Stored data entries:

BEGIN

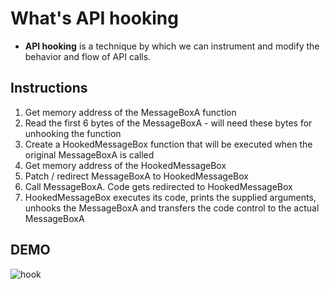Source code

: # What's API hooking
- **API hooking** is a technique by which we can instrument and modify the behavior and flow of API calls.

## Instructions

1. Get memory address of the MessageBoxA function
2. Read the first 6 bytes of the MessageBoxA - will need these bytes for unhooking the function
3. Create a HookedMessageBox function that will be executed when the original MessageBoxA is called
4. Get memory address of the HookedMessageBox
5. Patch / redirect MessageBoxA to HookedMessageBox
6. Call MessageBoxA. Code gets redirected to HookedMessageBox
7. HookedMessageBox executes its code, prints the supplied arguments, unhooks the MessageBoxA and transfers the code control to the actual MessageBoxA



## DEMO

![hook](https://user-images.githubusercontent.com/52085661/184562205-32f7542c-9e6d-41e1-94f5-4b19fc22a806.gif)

END
BEGIN

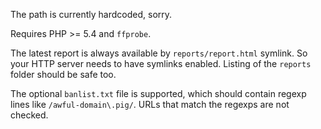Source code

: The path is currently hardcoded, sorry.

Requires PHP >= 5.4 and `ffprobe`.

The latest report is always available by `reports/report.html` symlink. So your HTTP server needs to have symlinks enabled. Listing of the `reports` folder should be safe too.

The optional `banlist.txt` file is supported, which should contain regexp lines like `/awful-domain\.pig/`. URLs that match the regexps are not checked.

END
BEGIN

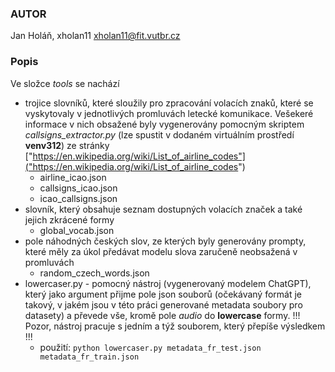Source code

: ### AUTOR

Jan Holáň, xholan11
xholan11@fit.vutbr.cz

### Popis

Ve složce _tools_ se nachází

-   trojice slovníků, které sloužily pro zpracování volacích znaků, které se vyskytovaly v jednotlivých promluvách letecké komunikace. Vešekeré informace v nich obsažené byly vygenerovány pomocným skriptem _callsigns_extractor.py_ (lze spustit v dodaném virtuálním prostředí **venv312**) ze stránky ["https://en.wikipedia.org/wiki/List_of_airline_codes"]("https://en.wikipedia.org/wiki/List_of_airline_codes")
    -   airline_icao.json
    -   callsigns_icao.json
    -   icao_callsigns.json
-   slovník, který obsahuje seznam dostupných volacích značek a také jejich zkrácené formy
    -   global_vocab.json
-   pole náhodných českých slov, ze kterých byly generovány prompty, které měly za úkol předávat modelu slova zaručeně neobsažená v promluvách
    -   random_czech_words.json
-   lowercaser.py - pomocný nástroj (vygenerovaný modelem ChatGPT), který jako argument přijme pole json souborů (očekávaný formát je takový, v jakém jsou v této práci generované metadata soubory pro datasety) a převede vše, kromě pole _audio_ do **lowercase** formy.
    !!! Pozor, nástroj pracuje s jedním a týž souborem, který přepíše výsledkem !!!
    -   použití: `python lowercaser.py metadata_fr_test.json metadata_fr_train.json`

END

_TASK TO CARRY OUT_. Extract from the records above the lines from the one containing "xholan11@fit.vutbr.cz" to the one containing "Ve složce _tools_ se nachází", both lines included, exactly as they appear and with nothing else.

_THE COMPLETED TASK_.
xholan11@fit.vutbr.cz

### Popis

Ve složce _tools_ se nachází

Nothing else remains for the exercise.